To work around this I had to perform the restore manually without aliases:

POST _snapshot/found-snapshots/cloud-snapshot-2021.03.22-UUID/_restore
{
    "indices": [
        "matschaffer-filebeat-7.7.1-2021.03.21-000095"
    ],
    "include_aliases": false
}

Then replace the read alias so the restored data would be available via normal query load:

POST _aliases
{
    "actions" : [
        { "add" : { "index" : "matschaffer-filebeat-7.7.1-2021.03.21-000095", "alias" : "matschaffer-filebeat-7.7.1", "is_write_index": false } }
    ]
}

It'd be great if restore could be more ILM-aware such that it won't try to re-claim write indices already backed by a more-current index.

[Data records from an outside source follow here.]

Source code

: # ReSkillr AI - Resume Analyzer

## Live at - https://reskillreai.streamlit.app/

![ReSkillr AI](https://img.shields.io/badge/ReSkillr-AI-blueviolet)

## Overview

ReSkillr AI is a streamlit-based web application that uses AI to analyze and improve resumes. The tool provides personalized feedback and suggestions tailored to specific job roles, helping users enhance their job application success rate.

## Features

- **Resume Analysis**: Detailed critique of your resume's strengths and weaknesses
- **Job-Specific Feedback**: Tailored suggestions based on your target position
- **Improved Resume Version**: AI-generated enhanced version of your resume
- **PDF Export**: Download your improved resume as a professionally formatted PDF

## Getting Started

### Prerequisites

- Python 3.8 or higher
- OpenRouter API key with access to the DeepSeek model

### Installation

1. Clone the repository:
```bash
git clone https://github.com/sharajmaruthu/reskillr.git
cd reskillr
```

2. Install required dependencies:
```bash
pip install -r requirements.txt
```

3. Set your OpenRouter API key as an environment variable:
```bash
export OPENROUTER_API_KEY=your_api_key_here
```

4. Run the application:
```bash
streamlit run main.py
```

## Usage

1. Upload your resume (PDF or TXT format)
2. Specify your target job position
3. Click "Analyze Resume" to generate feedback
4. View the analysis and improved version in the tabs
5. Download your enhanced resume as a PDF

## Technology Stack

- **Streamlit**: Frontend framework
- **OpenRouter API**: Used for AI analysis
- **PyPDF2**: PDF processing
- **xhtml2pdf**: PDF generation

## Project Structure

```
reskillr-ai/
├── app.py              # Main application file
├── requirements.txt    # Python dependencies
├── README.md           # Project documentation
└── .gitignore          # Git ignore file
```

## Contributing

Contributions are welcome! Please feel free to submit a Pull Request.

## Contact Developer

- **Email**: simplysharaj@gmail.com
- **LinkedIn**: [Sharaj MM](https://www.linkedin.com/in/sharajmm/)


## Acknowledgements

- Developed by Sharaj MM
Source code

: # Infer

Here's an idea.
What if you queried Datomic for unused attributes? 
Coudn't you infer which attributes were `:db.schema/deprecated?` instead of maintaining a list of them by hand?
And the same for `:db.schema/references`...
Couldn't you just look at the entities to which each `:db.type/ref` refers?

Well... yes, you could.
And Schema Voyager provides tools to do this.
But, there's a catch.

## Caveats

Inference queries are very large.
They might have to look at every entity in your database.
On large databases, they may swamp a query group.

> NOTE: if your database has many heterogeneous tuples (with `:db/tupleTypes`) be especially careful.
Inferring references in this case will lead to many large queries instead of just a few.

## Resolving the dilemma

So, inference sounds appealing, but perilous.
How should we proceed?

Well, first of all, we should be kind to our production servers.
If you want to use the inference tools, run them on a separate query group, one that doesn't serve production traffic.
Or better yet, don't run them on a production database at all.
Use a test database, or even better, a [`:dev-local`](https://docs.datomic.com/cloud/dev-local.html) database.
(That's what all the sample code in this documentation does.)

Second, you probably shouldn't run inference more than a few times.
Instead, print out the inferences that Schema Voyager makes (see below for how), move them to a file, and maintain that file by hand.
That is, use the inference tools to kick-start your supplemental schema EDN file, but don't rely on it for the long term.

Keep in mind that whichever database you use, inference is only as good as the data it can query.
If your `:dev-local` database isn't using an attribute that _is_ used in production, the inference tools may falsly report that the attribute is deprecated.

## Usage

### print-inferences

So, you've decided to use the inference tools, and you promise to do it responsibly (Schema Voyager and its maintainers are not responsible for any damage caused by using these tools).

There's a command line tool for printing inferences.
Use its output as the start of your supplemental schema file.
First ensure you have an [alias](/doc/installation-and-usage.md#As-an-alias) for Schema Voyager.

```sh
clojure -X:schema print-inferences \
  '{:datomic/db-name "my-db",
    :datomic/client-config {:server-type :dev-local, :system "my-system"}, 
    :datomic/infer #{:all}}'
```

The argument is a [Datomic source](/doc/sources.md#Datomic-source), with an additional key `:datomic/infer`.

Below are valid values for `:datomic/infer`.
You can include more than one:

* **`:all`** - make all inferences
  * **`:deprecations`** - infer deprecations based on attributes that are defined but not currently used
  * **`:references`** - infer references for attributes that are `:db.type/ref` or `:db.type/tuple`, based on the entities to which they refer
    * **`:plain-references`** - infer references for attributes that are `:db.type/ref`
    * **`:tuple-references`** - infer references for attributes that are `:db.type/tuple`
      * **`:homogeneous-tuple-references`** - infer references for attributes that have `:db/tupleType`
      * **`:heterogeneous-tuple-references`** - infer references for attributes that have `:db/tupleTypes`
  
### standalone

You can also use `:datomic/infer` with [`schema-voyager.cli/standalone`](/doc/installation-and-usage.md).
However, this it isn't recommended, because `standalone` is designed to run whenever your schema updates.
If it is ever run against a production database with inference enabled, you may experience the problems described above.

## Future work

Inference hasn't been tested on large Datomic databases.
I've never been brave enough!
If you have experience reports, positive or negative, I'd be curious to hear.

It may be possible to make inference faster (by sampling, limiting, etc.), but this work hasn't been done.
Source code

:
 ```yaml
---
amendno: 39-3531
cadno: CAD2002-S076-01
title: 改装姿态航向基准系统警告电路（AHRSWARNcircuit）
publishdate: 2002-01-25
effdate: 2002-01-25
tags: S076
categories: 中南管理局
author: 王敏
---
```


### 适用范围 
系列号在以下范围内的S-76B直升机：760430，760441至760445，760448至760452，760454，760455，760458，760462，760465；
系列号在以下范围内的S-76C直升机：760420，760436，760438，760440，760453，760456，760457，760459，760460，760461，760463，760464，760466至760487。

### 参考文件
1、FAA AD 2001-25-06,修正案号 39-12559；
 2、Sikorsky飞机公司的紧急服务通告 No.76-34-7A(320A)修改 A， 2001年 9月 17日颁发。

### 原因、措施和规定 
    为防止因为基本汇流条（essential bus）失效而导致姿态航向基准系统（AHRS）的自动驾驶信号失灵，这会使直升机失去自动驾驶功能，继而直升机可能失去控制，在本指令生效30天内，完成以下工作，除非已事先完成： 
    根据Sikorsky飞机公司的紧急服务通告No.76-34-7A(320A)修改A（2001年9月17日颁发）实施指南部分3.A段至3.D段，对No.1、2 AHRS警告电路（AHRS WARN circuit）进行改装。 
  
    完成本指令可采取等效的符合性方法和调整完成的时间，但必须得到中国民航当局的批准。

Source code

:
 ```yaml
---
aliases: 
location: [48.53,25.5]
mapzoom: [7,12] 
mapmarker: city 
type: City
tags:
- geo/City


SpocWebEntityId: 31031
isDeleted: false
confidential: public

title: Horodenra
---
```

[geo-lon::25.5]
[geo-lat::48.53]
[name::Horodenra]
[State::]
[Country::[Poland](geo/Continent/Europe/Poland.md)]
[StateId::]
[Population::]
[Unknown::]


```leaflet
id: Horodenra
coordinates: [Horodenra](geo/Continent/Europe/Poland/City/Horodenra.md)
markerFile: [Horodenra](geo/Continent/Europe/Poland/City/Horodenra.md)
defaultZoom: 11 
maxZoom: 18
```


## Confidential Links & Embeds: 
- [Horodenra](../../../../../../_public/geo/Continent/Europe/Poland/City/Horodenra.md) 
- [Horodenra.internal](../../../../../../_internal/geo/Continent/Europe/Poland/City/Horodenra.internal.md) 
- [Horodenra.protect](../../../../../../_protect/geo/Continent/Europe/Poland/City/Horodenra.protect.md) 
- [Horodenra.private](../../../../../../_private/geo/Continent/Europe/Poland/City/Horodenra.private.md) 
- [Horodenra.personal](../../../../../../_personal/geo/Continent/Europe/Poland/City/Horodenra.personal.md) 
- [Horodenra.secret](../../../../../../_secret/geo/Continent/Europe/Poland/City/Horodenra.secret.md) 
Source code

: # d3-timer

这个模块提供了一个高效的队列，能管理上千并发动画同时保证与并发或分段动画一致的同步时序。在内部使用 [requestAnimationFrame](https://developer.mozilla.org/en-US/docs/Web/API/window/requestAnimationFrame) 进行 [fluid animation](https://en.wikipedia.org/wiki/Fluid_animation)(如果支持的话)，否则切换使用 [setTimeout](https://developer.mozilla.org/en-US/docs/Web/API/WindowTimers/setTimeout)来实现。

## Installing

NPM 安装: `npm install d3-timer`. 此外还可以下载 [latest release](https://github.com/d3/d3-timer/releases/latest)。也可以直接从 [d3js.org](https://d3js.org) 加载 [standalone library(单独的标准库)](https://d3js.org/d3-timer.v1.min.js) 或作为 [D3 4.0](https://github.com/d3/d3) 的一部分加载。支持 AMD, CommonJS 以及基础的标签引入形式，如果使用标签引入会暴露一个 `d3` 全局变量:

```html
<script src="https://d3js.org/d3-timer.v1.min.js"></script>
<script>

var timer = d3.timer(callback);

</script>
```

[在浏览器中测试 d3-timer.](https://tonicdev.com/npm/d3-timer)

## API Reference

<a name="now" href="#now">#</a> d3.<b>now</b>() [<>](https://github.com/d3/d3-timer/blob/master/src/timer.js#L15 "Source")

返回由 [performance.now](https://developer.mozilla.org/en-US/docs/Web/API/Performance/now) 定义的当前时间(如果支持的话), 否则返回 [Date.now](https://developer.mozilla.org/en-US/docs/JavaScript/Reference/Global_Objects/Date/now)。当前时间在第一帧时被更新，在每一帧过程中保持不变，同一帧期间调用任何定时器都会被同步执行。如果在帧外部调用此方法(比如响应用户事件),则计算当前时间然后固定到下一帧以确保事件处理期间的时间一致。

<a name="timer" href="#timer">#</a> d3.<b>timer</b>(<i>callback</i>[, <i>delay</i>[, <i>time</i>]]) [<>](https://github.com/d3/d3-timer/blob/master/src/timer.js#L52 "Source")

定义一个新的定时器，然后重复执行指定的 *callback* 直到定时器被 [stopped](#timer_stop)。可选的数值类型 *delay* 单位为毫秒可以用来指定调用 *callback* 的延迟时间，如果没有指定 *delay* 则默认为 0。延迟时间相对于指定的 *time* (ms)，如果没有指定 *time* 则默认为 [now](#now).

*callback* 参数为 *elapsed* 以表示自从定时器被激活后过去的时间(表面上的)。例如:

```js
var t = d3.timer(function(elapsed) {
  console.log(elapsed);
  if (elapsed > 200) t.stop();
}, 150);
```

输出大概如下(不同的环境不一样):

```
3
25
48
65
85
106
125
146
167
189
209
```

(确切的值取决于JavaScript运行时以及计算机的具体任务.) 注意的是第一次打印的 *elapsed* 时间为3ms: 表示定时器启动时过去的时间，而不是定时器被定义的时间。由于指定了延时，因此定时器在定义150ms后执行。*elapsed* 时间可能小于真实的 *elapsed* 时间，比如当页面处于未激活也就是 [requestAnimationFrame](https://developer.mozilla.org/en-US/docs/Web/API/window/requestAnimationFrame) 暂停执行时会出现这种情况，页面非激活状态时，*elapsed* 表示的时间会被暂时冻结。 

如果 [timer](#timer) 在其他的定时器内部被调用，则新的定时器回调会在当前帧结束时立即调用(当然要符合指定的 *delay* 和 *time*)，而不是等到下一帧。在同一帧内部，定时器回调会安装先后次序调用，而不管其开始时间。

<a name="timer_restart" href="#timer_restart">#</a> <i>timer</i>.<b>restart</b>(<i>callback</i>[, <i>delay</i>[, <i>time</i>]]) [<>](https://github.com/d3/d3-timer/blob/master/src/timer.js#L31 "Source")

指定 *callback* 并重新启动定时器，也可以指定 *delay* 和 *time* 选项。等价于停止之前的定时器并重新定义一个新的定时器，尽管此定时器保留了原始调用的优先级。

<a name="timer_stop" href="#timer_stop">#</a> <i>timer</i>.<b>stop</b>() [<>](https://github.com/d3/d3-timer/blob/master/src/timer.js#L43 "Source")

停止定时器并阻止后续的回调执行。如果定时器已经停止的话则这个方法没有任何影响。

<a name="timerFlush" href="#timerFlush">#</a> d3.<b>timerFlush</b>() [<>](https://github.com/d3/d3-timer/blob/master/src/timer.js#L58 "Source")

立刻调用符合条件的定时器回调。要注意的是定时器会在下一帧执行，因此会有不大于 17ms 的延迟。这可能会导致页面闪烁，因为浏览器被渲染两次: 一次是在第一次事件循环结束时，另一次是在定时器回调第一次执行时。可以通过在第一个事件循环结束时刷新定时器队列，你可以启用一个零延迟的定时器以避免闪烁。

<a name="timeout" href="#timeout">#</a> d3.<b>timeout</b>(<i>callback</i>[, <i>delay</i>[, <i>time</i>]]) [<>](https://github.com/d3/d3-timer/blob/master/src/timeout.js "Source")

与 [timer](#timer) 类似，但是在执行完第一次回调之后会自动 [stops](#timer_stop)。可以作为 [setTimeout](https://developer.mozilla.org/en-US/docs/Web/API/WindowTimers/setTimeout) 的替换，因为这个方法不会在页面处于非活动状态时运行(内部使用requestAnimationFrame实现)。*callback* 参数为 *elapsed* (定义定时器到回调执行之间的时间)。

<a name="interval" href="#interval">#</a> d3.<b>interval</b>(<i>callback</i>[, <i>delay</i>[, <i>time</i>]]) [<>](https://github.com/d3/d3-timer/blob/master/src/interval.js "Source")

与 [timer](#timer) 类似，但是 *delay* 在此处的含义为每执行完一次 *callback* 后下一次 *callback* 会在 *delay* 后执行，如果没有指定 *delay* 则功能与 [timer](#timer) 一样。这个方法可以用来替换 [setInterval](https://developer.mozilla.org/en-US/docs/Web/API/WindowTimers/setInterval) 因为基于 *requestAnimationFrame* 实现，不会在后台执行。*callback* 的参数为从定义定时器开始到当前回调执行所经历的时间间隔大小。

elasticmachine commented 3 years ago

Pinging @elastic/es-distributed (Team:Distributed)

DaveCTurner commented 3 years ago

We (the @elastic/es-distributed team) discussed possible solutions in our team meeting today. Our favourite idea was to introduce a new option that would let you preserve the aliases of an existing index rather than overwriting them or clearing them as we do today. The reasoning was that when restoring an index like this you're really trying to put its data back without changing its place in the cluster, so the aliases of the existing index are likely more useful than the aliases in the snapshot.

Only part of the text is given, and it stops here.